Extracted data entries
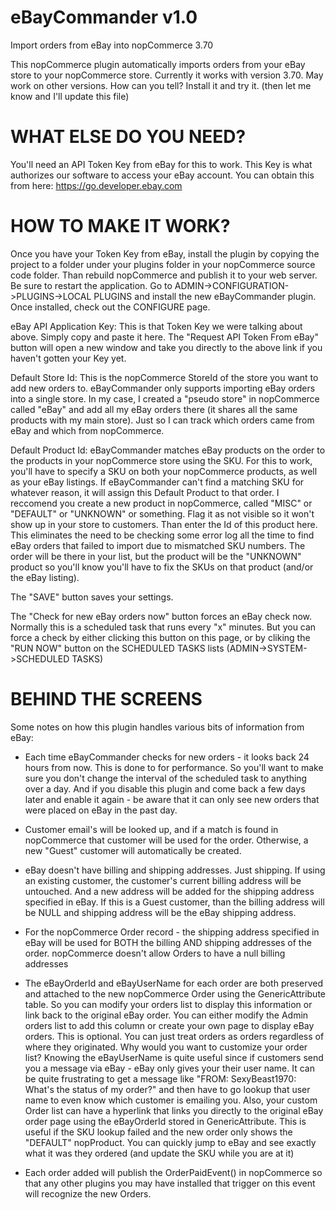 # eBayCommander v1.0
Import orders from eBay into nopCommerce 3.70

This nopCommerce plugin automatically imports orders from your eBay store to your nopCommerce store.   Currently it works with version 3.70.  May work on other versions.   How can you tell?  Install it and try it.  (then let me know and I'll update this file)

# WHAT ELSE DO YOU NEED?
You'll need an API Token Key from eBay for this to work.  This Key is what authorizes our software to access your eBay account.   You can obtain this from here: https://go.developer.ebay.com   

# HOW TO MAKE IT WORK?
Once you have your Token Key from eBay, install the plugin by copying the project to a folder under your plugins folder in your nopCommerce source code folder.   Than rebuild nopCommerce and publish it to your web server.  Be sure to restart the application.  Go to ADMIN->CONFIGURATION->PLUGINS->LOCAL PLUGINS and install the new eBayCommander plugin.  Once installed, check out the CONFIGURE page.

eBay API Application Key: This is that Token Key we were talking about above.  Simply copy and paste it here.  The "Request API Token From eBay" button will open a new window and take you directly to the above link if you haven't gotten your Key yet.

Default Store Id:  This is the nopCommerce StoreId of the store you want to add new orders to.   eBayCommander only supports importing eBay orders into a single store.  In my case, I created a "pseudo store" in nopCommerce called "eBay" and add all my eBay orders there (it shares all the same products with my main store).  Just so I can track which orders came from eBay and which from nopCommerce.

Default Product Id:  eBayCommander matches eBay products on the order to the products in your nopCommerce store using the SKU.   For this to work, you'll have to specify a SKU on both your nopCommerce products, as well as your eBay listings.   If eBayCommander can't find a matching SKU for whatever reason, it will assign this Default Product to that order.  I reccomend you create a new product in nopCommerce, called "MISC" or "DEFAULT" or "UNKNOWN" or something.   Flag it as not visible so it won't show up in your store to customers.   Than enter the Id of this product here.    This eliminates the need to be checking some error log all the time to find eBay orders that failed to import due to mismatched SKU numbers.   The order will be there in your list, but the product will be the "UNKNOWN" product so you'll know you'll have to fix the SKUs on that product (and/or the eBay listing).

The "SAVE" button saves your settings.

The "Check for new eBay orders now" button forces an eBay check now.   Normally this is a scheduled task that runs every "x" minutes.  But you can force a check by either clicking this button on this page, or by cliking the "RUN NOW" button on the SCHEDULED TASKS lists  (ADMIN->SYSTEM->SCHEDULED TASKS)

# BEHIND THE SCREENS

Some notes on how this plugin handles various bits of information from eBay:

* Each time eBayCommander checks for new orders - it looks back 24 hours from now.  This is done to for performance.   So you'll want to make sure you don't change the interval of the scheduled task to anything over a day.   And if you disable this plugin and come back a few days later and enable it again - be aware that it can only see new orders that were placed on eBay in the past day.

* Customer email's will be looked up, and if a match is found in nopCommerce that customer will be used for the order.  Otherwise, a new "Guest" customer will automatically be created.

* eBay doesn't have billing and shipping addresses.  Just shipping.   If using an existing customer, the customer's current billing address will be untouched.  And a new address will be added for the shipping address specified in eBay.    If this is a Guest customer, than the billing address will be NULL and shipping address will be the eBay shipping address.

* For the nopCommerce Order record - the shipping address specified in eBay will be used for BOTH the billing AND shipping addresses of the order.   nopCommerce doesn't allow Orders to have a null billing addresses

* The eBayOrderId and eBayUserName for each order are both preserved and attached to the new nopCommerce Order using the GenericAttribute table.   So you can modify your orders list to display this information or link back to the original eBay order.  You can either modify the Admin orders list to add this column or create your own page to display eBay orders.  This is optional.  You can just treat orders as orders regardless of where they originated.   Why would you want to customize your order list?  Knowing the eBayUserName is quite useful since if customers send you a message via eBay - eBay only gives your their user name.   It can be quite frustrating to get a message like  "FROM: SexyBeast1970:  What's the status of my order?" and then have to go lookup that user name to even know which customer is emailing you.    Also, your custom Order list can have a hyperlink that links you directly to the original eBay order page using the eBayOrderId stored in GenericAttribute.   This is useful if the SKU lookup failed and the new order only shows the "DEFAULT" nopProduct.   You can quickly jump to eBay and see exactly what it was they ordered (and update the SKU while you are at it)

* Each order added will publish the OrderPaidEvent() in nopCommerce so that any other plugins you may have installed that trigger on this event will recognize the new Orders.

* _Work instruction_: Lines in the data that include the word "products" should all be copied.

* _Answer to the problem_:
Default Store Id:  This is the nopCommerce StoreId of the store you want to add new orders to.   eBayCommander only supports importing eBay orders into a single store.  In my case, I created a "pseudo store" in nopCommerce called "eBay" and add all my eBay orders there (it shares all the same products with my main store).  Just so I can track which orders came from eBay and which from nopCommerce.
Default Product Id:  eBayCommander matches eBay products on the order to the products in your nopCommerce store using the SKU.   For this to work, you'll have to specify a SKU on both your nopCommerce products, as well as your eBay listings.   If eBayCommander can't find a matching SKU for whatever reason, it will assign this Default Product to that order.  I reccomend you create a new product in nopCommerce, called "MISC" or "DEFAULT" or "UNKNOWN" or something.   Flag it as not visible so it won't show up in your store to customers.   Than enter the Id of this product here.    This eliminates the need to be checking some error log all the time to find eBay orders that failed to import due to mismatched SKU numbers.   The order will be there in your list, but the product will be the "UNKNOWN" product so you'll know you'll have to fix the SKUs on that product (and/or the eBay listing).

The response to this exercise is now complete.